EXCERPTED RECORDS Block Start
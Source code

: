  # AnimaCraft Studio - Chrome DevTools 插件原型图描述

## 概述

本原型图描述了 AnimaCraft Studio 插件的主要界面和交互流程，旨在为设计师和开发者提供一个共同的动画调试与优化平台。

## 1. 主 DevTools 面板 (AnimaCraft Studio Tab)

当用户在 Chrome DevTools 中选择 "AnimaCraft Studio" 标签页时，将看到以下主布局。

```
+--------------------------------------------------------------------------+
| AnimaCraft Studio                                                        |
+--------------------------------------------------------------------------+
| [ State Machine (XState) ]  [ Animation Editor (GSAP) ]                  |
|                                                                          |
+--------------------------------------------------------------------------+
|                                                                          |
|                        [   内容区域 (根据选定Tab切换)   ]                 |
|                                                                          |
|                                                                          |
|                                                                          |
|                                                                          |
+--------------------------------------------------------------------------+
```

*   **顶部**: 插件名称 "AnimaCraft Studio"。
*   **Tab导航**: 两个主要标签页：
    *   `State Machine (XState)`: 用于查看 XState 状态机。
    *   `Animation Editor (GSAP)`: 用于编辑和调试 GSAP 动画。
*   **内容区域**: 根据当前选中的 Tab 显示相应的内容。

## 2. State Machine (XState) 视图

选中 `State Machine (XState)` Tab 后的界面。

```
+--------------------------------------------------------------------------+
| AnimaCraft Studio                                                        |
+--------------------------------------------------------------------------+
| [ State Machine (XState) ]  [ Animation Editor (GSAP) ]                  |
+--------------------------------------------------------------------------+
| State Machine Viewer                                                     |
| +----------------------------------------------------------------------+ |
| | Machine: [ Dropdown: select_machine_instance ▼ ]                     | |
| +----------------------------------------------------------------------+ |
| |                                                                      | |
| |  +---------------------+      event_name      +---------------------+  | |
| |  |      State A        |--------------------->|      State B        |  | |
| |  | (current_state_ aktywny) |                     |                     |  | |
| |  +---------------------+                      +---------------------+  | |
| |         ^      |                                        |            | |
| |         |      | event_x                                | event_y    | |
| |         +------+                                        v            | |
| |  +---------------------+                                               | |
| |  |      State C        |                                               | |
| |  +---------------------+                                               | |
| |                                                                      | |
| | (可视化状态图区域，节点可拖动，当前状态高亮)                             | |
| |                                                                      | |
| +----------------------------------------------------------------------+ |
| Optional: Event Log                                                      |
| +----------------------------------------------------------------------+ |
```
EXCERPTED RECORDS Block End
WHAT YOU NEED TO DO: A verbatim repeat of all the entries above is the required answer.

WRITTEN RESPONSE:
Source code

:  # AnimaCraft Studio - Chrome DevTools 插件原型图描述

## 概述

本原型图描述了 AnimaCraft Studio 插件的主要界面和交互流程，旨在为设计师和开发者提供一个共同的动画调试与优化平台。

## 1. 主 DevTools 面板 (AnimaCraft Studio Tab)

当用户在 Chrome DevTools 中选择 "AnimaCraft Studio" 标签页时，将看到以下主布局。

```
+--------------------------------------------------------------------------+
| AnimaCraft Studio                                                        |
+--------------------------------------------------------------------------+
| [ State Machine (XState) ]  [ Animation Editor (GSAP) ]                  |
|                                                                          |
+--------------------------------------------------------------------------+
|                                                                          |
|                        [   内容区域 (根据选定Tab切换)   ]                 |
|                                                                          |
|                                                                          |
|                                                                          |
|                                                                          |
+--------------------------------------------------------------------------+
```

*   **顶部**: 插件名称 "AnimaCraft Studio"。
*   **Tab导航**: 两个主要标签页：
    *   `State Machine (XState)`: 用于查看 XState 状态机。
    *   `Animation Editor (GSAP)`: 用于编辑和调试 GSAP 动画。
*   **内容区域**: 根据当前选中的 Tab 显示相应的内容。

## 2. State Machine (XState) 视图

选中 `State Machine (XState)` Tab 后的界面。

```
+--------------------------------------------------------------------------+
| AnimaCraft Studio                                                        |
+--------------------------------------------------------------------------+
| [ State Machine (XState) ]  [ Animation Editor (GSAP) ]                  |
+--------------------------------------------------------------------------+
| State Machine Viewer                                                     |
| +----------------------------------------------------------------------+ |
| | Machine: [ Dropdown: select_machine_instance ▼ ]                     | |
| +----------------------------------------------------------------------+ |
| |                                                                      | |
| |  +---------------------+      event_name      +---------------------+  | |
| |  |      State A        |--------------------->|      State B        |  | |
| |  | (current_state_ aktywny) |                     |                     |  | |
| |  +---------------------+                      +---------------------+  | |
| |         ^      |                                        |            | |
| |         |      | event_x                                | event_y    | |
| |         +------+                                        v            | |
| |  +---------------------+                                               | |
| |  |      State C        |                                               | |
| |  +---------------------+                                               | |
| |                                                                      | |
| | (可视化状态图区域，节点可拖动，当前状态高亮)                             | |
| |                                                                      | |
| +----------------------------------------------------------------------+ |
| Optional: Event Log                                                      |
| +----------------------------------------------------------------------+ |
```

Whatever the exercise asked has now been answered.